One of the fastest growing fields in astrophysics is gravitational waves – what scientists call ripples in the fabric of space-time, first predicted by Albert Einstein in 1915.
A hundred years later, in September 2015, they were actually detected by ultra-sensitive lasers.
But others are searching for gravitational waves with pulsars - the dead relics of massive stars. Astronomers detect pulsars by the radio pulses they emit at regular intervals.
Enter Justin Ellis, just 30 years old, from a rural area outside of Charles Town in Jefferson County, WV.
“I work on gravitational waves and pulsar timing,” said Ellis at his lab. “Gravitational waves are a major prediction of Einstein’s Theory of General Relativity and many other theories of relativity other than Einstein.”
Ellis is one of only a small group of scientists worldwide looking for gravitational waves using pulsars. Once detected, gravitational waves will lead to a revolution in astrophysics and astronomy – rather than looking at the universe, scientists will also be listening to it.
As an Einstein Fellow, Ellis is working at NASA’s Jet Propulsion Laboratory in Pasadena, California. The 3-year post-doctoral fellowship is among the world’s most prestigious fellowships in astrophysics. He also has an appointment at the California Institute of Technology.

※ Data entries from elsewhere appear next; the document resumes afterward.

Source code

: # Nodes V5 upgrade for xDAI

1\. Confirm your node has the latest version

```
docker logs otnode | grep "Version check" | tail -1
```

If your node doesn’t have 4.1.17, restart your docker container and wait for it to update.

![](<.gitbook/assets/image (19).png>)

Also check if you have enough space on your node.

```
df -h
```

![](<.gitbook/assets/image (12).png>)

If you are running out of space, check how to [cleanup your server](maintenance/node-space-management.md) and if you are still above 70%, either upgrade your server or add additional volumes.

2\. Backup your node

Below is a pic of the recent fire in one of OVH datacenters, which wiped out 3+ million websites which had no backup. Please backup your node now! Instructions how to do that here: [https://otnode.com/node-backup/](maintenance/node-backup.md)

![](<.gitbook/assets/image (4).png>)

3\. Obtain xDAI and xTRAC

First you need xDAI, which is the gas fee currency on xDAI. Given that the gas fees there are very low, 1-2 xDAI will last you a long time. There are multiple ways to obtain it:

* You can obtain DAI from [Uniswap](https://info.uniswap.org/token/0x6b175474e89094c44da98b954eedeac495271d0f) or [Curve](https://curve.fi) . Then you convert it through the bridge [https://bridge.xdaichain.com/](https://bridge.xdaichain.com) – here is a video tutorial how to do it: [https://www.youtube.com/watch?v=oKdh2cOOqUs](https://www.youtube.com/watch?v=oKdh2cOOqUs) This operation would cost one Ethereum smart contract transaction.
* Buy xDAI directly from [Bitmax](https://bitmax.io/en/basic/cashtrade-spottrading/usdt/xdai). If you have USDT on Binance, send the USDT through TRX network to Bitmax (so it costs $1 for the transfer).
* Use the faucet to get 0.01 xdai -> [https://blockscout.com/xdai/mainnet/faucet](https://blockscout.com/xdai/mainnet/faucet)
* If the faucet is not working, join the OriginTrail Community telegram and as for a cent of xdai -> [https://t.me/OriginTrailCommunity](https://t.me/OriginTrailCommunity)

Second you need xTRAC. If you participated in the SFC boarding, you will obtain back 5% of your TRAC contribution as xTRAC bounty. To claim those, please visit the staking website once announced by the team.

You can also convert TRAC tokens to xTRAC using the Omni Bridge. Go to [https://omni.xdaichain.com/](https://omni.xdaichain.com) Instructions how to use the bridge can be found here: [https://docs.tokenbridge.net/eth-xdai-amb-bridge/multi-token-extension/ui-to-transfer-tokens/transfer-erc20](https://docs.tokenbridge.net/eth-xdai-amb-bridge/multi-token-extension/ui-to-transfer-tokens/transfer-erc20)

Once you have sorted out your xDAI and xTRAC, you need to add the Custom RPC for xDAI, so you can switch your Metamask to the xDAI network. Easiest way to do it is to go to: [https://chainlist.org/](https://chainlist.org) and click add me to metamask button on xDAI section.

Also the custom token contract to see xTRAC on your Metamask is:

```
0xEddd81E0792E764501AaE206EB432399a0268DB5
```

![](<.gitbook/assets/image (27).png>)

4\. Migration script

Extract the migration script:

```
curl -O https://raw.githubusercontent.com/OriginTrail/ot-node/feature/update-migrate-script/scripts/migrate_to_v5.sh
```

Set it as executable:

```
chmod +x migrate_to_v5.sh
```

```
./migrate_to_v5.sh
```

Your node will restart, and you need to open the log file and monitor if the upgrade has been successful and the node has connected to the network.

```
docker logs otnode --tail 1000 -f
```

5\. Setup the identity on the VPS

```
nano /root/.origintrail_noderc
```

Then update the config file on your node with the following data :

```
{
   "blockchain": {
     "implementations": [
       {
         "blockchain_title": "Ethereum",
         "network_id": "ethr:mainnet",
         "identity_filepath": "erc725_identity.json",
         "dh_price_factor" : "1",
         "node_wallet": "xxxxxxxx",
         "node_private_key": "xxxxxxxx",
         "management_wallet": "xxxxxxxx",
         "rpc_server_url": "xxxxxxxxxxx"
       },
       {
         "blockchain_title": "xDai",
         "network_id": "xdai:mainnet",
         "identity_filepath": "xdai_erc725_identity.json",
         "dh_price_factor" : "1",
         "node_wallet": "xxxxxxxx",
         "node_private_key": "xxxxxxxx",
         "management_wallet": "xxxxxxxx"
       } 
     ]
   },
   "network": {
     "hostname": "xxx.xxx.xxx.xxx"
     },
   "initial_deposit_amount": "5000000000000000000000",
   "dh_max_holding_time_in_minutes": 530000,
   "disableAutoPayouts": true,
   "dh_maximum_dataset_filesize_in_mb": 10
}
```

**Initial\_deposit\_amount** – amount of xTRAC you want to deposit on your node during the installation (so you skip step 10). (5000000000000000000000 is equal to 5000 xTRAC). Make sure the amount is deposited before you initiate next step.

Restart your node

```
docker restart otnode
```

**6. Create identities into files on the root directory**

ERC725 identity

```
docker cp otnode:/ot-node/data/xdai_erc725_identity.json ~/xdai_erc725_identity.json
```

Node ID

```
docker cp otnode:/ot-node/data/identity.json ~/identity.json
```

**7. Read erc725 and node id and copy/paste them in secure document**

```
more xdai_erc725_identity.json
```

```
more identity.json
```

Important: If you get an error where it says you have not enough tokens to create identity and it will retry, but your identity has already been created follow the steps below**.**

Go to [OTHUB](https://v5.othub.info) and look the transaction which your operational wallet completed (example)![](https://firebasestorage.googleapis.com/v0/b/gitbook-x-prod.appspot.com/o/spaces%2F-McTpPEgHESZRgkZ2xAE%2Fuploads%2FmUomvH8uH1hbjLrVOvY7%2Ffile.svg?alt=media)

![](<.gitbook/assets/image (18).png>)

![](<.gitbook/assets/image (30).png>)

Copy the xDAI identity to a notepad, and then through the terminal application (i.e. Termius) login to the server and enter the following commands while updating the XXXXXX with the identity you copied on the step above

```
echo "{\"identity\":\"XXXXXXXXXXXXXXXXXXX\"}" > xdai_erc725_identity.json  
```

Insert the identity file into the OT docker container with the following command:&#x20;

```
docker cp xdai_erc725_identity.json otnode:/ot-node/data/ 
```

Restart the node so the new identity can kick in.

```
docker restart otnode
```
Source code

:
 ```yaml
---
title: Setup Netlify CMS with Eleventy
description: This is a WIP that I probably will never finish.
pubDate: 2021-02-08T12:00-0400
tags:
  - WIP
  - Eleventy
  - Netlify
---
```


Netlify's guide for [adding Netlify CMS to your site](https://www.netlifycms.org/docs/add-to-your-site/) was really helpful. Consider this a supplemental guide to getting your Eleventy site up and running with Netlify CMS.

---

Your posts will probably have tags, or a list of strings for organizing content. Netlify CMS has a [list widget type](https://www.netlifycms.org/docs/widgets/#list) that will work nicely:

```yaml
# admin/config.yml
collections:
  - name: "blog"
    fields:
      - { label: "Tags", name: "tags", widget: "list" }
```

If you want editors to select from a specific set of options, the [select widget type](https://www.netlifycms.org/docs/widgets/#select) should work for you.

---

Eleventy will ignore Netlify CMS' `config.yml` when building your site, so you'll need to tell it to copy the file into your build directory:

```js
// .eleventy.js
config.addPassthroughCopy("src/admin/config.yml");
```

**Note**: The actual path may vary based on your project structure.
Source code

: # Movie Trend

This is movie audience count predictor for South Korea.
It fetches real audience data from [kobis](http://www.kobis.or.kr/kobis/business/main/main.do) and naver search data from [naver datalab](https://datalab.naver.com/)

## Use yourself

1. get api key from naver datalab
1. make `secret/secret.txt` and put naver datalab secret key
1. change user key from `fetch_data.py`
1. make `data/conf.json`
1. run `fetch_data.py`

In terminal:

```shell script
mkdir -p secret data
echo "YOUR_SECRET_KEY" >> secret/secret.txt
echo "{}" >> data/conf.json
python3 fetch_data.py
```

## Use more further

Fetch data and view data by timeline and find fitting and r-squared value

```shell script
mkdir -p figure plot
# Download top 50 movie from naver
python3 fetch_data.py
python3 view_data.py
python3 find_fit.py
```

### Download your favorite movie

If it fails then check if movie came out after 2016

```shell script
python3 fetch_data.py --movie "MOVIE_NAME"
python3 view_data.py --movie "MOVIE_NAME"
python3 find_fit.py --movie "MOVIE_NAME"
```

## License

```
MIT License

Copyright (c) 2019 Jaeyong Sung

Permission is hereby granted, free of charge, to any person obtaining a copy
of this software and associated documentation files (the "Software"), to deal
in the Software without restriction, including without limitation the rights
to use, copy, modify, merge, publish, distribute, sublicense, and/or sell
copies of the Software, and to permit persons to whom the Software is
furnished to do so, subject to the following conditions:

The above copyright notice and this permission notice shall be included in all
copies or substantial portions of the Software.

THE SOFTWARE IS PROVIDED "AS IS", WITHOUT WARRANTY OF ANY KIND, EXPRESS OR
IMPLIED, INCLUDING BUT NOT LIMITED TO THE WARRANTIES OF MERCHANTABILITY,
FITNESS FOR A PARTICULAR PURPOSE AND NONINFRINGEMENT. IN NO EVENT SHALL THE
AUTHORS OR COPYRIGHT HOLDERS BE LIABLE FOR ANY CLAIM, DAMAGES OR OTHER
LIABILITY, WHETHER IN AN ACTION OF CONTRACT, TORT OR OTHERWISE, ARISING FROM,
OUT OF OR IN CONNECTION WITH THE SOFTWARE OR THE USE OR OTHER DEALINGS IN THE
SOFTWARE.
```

“He’s smart, he’s tenacious when he gets a problem, he’s happiest when he’s doing academic detective work,” said astrophysicist and colleague, Stephen Taylor.
“When a new problem or a new interesting topic arises, he really goes at it with gusto,” said Taylor. “He likes to get to the bottom of things, and he’s an incredibly smart guy.”
The millennial is an unlikely science star. Until Ellis went to college, his main interest in life was racing dirt bikes, which he did a lot - and won numerous Motocross competitions.
Then while attending Shepherd University Ellis was inspired by science professor Dr. Jason Best, who has since watched his former student’s amazing career, the potential impact of which he doesn’t underestimate.
“I hope that Justin will continue to not only find joy in studying the universe, but will be able to bring to others that joy of the universe, that respect for our cosmos, and to keep helping others find the deeper understandings, the deeper meanings that he has been able to find,” said Best.
Ellis is one of 3 national leaders profiled in West Virginia Public Broadcasting’s Inspiring West Virginians program airing Wednesday, Dec. 21 at 8pm, with encore broadcasts Dec. 30 and Jan. 2 at 1pm.